In a statement on Wednesday, the North American Electric Reliability Corp., or NERC, said the U.S. power grid was taking corrective measures to avoid the kind of outages that plagued Texas last year.
The Electric Reliability Council of Texas, or ERCOT, which manages the state's electrical grid, says it "expects sufficient generation to meet forecasted demand" during the current heat wave. But last week, it issued requests for customers to conserve power during peak demand times.
"When ERCOT asks for conservation, we hope all businesses will heed our request, including miners, however, there are no requirements for them to conserve," the council says.
Last week, ERCOT issued just such a "conservation appeal," asking customers to scale back usage during peak hours.

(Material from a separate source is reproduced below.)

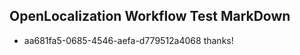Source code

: ## OpenLocalization Workflow Test MarkDown
* aa681fa5-0685-4546-aefa-d779512a4068 thanks!

<!--HONumber=Aug16_HO4-->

Overbye says on that day the state "just didn't have enough wind generation."
In neighboring Arkansas, the weather story is much the same, with the main electrical provider, Entergy, saying it has seen no need so far to ask its customers to cut back. "We actually maintain and upgrade our grid throughout the year to prepare for times like this," says Brandi Hinkle, a spokesperson for the utility.
But Entergy relies heavily on "clean and reliable" nuclear power to supply its customers, she adds.
In Washington, D.C., Mayor Muriel Bowser declared a heat emergency that will remain in effect until Monday.
New York City's electrical utility, Con Edison, also says it can meet demand, but it is still urging customers to conserve power.
During a similar heat wave that battered Oregon and other states last year, utilities were largely able to keep up.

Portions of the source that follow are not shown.